Developer Pitches 500-Unit Office Conversion Near Judiciary Square
New plans have emerged to turn a 1980s-era brutalist office building two blocks from Capital One Arena into a 500-unit apartment building.

The Georgetown Co. filed the proposal with the U.S. Commission of Fine Arts to convert the building at 450 Fifth St. NW near Judiciary Square. The commission is scheduled to review the plans at its meeting Thursday.
The 477K SF building's sole tenant, the Department of Justice, signed a deal in 2022 to relocate the offices out of that building to nearby 555 Fourth St. NW. The General Services Administration told Bisnow at the time it planned to make the move in 2025.
Property records still list Clark Enterprises as the owner of the building, but its lender, Prudential Financial, sold the loan in December 2022 to an affiliate of Criterion Real Estate Capital, which appointed a substitute trustee at the property in 2023. Real Estate Alert reported in September 2022 that Prudential was marketing it as a conversion opportunity.
Deed records don't indicate that New York-based Georgetown Co. has acquired the property, but it is common for developers to seek approval for a project before closing on an acquisition. Georgetown Co. and Clark Enterprises didn't respond to Bisnow's request for comment.
Architecture firm Eric Colbert & Associates and landscape architect Lee & Associates Inc. are listed as partners on the plans.
The developer intends to “preserve as much of the existing building and facade as possible,” the application says.
The plan would keep the building’s brutalist-style exterior, though it would replace the windows with energy-efficient units that are more suited for residential use.
The project would remove chunks of the building to create shallower floor depths, providing light and air for the apartment units.
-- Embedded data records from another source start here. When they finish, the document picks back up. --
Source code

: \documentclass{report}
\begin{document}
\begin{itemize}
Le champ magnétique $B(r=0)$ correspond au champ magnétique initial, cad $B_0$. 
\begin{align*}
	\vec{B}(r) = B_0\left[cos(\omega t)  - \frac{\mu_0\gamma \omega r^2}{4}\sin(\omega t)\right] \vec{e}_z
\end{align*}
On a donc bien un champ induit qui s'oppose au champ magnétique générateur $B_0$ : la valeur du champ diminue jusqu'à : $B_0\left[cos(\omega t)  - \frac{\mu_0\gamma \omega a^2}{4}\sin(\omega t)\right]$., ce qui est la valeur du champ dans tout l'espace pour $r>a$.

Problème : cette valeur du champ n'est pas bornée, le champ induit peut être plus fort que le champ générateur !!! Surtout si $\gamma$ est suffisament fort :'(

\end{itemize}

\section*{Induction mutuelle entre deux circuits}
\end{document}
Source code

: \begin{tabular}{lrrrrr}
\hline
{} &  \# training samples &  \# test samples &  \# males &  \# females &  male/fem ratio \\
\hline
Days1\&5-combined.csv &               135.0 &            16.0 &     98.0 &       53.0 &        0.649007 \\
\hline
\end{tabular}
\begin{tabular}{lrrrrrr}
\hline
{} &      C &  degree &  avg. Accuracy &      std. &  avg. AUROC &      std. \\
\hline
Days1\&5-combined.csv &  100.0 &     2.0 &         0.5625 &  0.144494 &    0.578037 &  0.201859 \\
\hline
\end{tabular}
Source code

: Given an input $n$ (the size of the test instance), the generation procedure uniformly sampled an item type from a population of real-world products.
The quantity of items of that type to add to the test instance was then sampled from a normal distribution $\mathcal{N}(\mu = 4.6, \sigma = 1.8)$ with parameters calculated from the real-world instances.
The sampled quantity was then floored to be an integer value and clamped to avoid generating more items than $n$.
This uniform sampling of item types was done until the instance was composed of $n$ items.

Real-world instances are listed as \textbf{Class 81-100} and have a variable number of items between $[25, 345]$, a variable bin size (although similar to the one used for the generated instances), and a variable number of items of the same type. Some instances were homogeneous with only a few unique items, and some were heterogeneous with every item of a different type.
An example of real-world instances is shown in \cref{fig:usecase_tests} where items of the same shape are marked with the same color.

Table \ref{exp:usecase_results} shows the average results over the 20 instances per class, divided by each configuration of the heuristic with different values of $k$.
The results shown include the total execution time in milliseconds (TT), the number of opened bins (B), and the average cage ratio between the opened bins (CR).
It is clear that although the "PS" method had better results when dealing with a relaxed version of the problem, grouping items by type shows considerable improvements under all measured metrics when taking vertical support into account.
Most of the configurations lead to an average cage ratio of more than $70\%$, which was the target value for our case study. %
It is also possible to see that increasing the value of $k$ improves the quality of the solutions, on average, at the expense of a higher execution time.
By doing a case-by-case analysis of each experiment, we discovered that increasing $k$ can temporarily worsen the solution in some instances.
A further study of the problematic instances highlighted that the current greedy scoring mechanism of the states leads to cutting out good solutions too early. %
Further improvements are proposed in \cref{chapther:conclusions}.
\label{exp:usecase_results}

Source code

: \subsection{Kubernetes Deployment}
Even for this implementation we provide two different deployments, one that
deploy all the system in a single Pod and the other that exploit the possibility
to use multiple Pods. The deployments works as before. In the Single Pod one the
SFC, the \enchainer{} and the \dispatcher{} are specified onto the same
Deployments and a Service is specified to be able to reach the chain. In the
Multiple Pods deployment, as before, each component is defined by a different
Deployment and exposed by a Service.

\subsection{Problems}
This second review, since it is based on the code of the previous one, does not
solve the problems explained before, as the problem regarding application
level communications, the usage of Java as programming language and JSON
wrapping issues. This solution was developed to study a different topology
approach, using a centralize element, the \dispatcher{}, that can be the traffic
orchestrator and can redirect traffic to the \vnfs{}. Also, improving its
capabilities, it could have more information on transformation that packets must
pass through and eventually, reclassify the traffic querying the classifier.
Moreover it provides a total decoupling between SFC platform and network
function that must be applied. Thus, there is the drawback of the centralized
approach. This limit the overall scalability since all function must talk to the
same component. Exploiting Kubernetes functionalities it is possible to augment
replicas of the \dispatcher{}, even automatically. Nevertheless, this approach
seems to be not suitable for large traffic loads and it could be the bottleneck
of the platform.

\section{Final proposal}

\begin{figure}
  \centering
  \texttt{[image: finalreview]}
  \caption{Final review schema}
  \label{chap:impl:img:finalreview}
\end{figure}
It would add height and depth in some areas, further serving to break up the building, as well as a one-story glass entry.
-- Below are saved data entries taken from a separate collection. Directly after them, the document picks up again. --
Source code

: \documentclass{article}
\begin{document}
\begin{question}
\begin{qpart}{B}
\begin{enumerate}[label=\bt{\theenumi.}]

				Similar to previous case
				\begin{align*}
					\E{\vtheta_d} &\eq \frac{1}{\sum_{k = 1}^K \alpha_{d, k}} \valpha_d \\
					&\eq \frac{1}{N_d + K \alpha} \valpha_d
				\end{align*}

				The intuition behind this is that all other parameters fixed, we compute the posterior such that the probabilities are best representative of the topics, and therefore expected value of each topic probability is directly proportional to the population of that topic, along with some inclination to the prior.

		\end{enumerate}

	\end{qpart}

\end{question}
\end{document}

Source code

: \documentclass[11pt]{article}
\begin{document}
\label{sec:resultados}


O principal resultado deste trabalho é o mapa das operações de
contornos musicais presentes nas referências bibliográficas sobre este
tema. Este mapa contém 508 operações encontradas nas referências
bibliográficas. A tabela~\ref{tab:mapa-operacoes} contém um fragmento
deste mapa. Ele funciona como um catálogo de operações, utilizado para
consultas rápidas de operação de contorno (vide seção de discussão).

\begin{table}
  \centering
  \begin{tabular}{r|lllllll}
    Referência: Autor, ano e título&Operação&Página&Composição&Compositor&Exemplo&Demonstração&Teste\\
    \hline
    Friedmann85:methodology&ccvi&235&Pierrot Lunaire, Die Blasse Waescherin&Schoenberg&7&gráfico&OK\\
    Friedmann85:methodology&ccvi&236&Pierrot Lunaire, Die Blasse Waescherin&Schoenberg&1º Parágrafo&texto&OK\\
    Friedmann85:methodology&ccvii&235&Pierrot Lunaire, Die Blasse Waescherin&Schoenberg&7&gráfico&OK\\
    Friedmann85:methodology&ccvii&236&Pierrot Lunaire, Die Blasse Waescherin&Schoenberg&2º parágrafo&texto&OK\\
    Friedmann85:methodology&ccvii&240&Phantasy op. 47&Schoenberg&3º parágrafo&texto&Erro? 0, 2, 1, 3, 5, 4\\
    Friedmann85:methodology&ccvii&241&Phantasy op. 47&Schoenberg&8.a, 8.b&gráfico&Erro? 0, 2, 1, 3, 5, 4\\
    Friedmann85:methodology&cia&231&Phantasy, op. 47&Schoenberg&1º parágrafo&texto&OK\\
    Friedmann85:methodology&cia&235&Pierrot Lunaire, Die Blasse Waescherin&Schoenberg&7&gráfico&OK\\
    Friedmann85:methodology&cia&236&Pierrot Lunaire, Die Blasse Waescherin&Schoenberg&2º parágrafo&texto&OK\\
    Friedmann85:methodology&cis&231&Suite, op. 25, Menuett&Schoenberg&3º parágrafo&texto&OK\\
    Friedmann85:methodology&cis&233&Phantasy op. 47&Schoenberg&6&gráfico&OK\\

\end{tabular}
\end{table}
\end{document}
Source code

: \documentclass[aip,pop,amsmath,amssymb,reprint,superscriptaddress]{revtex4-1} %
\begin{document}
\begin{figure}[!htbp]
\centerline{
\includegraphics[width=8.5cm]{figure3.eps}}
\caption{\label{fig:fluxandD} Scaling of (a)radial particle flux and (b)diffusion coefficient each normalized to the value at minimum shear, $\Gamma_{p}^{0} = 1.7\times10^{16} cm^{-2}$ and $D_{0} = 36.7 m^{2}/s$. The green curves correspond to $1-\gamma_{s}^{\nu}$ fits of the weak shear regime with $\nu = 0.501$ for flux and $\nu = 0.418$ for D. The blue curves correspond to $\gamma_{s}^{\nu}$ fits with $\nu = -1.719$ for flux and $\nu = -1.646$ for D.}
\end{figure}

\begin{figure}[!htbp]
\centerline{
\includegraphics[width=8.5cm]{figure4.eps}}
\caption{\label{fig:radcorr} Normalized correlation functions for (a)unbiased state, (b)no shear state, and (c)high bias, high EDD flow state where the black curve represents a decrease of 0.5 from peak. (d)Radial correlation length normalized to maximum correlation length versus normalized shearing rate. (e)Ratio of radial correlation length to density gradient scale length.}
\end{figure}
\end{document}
It would also add a habitable rooftop with a pool, introduce residential terraces, garden walls and fences.
The plans represent the latest effort in D.C.'s push to reimagine downtown as a mixed-use environment, with the mayor seeking to bring in 15,000 new residents to the city's core by 2028.
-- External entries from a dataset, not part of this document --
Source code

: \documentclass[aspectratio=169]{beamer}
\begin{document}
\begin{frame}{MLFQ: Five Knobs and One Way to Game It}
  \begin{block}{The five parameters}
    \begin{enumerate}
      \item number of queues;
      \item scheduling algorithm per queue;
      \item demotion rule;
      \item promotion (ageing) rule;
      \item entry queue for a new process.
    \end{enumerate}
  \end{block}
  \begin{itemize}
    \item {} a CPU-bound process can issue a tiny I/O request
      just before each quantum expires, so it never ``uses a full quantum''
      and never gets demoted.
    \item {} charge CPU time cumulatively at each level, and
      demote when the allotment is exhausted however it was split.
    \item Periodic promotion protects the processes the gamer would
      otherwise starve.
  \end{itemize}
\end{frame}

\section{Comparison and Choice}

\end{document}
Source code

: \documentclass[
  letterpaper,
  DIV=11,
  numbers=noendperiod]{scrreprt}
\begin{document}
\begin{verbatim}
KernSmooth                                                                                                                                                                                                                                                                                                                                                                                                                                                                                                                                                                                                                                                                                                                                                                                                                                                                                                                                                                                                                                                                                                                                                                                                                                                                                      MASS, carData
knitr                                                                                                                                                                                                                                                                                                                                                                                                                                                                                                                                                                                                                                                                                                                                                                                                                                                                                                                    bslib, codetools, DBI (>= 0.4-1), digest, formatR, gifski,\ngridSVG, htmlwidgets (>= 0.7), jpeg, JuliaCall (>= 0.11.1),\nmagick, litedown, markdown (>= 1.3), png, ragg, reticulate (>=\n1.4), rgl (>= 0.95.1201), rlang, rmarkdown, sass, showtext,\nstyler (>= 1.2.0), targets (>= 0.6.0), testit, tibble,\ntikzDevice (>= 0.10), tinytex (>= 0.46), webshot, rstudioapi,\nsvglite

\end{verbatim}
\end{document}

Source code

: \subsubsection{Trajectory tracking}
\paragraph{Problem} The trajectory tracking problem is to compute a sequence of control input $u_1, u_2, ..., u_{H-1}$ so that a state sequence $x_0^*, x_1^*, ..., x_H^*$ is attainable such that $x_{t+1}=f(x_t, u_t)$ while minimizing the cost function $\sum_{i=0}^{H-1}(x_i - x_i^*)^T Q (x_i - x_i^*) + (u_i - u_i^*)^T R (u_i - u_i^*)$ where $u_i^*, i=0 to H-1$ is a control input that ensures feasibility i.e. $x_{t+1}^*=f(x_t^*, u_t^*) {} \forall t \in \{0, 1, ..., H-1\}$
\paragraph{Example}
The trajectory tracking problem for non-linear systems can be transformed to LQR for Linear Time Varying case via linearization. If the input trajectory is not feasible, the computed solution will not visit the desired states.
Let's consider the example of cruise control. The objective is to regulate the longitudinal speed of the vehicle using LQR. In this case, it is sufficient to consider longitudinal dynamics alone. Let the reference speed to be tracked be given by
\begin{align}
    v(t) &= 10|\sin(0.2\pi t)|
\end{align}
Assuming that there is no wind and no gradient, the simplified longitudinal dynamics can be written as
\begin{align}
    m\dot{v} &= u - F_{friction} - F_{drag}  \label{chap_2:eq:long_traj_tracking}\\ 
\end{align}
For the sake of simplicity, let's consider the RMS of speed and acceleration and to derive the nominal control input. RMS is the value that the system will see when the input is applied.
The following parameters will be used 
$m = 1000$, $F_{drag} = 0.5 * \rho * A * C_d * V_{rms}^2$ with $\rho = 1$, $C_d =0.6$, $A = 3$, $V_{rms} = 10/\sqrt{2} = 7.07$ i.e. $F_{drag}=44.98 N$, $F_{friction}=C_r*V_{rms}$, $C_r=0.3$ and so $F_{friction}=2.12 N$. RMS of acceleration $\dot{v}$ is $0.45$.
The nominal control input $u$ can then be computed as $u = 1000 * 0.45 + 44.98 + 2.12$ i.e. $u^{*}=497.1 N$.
The first two major office-to-residential conversions downtown delivered last summer, and at least 1,500 more units are moving forward with openings expected by 2028, according to a Bisnow analysis of data provided by Washington, D.C. Economic Partnership.
The city has a 20-year tax abatement program for office-to-residential conversions in a designated part of downtown. It awarded its first three abatements in September for projects that together are planned to bring 754 units downtown.
The Georgetown Co., a privately held firm founded in 1978, controls over $3B of assets. The company announced earlier this month it is under contract to acquire the former Hotel Harrington property in downtown D.C. and said it is considering several options for redeveloping it.